Pour porter l'ensemble, la série dispose d'un solide casting, conduit d'une main de maître par un excellent Timothy Olyphant (Deadwood) qui délivre ici une prestation à la hauteur du scénario. Personnage complexe, hors du temps, masquant ses démons intérieurs derrière une assurance inaltérable, il cache, au-delà de cette fausse façade placide et de ce calme à toute épreuve, des émotions intenses. C'est une colère non formulée que souligne par sa propension à se servir de son arme. Cette figure de l'homme de loi, au caractère complexe, jouant sur une pseudo-apparence lisse au premier abord, n'est évidemment pas sans rappeler Seth Bullock, de Deadwood ; et il est difficile pour le téléspectateur, déjà encouragé par le cadre, de ne pas faire quelques comparaisons somme tout flatteuses. Reste que Timothy Olyphant trouve, dans ce pilote, le ton juste, jouant sur une ambivalence plus subtile qu'il n'y paraît a priori, pour proposer un personnage qui ne  manque pas d'aiguiser la curiosité du téléspectateur.
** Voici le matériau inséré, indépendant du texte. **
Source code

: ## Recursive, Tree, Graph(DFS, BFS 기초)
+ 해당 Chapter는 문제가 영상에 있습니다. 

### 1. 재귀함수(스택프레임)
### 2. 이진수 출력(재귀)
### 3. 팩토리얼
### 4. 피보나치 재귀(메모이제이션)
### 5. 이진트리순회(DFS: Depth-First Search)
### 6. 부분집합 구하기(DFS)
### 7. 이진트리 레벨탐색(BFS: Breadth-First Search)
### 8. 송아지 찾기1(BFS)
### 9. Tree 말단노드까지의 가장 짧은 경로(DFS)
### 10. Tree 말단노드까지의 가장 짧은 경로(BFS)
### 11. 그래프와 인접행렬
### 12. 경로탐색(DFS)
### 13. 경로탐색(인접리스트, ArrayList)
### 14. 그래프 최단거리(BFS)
A ses côtés, l'épisode met surtout en avant, par la confrontation qui permet au personnage de Raylan de s'affirmer dans toute sa complexité, un ancien ami de l'homme de loi, interprété par un acteur bien connu des téléspectateurs de FX, Walt Goggins (The Shield). Le pilote introduit également des figures féminines de poids, avec Joelle Carter en veuve meurtrière, victime autant que coupable, et Natalie Zea (Dirty Sexy Money), ancien flirt qui exerce toujours un certain attrait sur Raylan. De l'équipe d'US Marshall que rejoint le héros au début de l'épisode, c'est surtout le patron, incarné par Nick Searcy, qui sort du lot, cadrant avec l'image stéréotypée que l'on peut se faire d'un tel dirigeant de ce service dans le Kentucky.

Bilan : Justified délivre un pilote très solide et particulièrement prometteur. Se déroulant dans un cadre assez atypique, à l'intersection de plusieurs genres, il souffle sur l'épisode un faux air de Far West moderne, auxquels se mêlent les préoccupations d'un cop show moderne se déroulant dans les grands espaces proposés par le Kentucky. Introduisant un solide personnage principal, complexe et surtout intriguant, l'épisode aiguise la curiosité du téléspectateur en laissant entrevoir une ambivalence sombre, derrière cette façade de justicier solitaire presque cliché. Le pilote semble d'ailleurs prendre beaucoup de plaisir à jouer sur les apparences, mettant en scène des dynamiques bien plus complexes que ce que l'on imagine hâtivement à première vue.

En somme, mission parfaitement remplie avec ce pilote, qui donne très envie de s'investir dans la série et d'en découvrir la suite.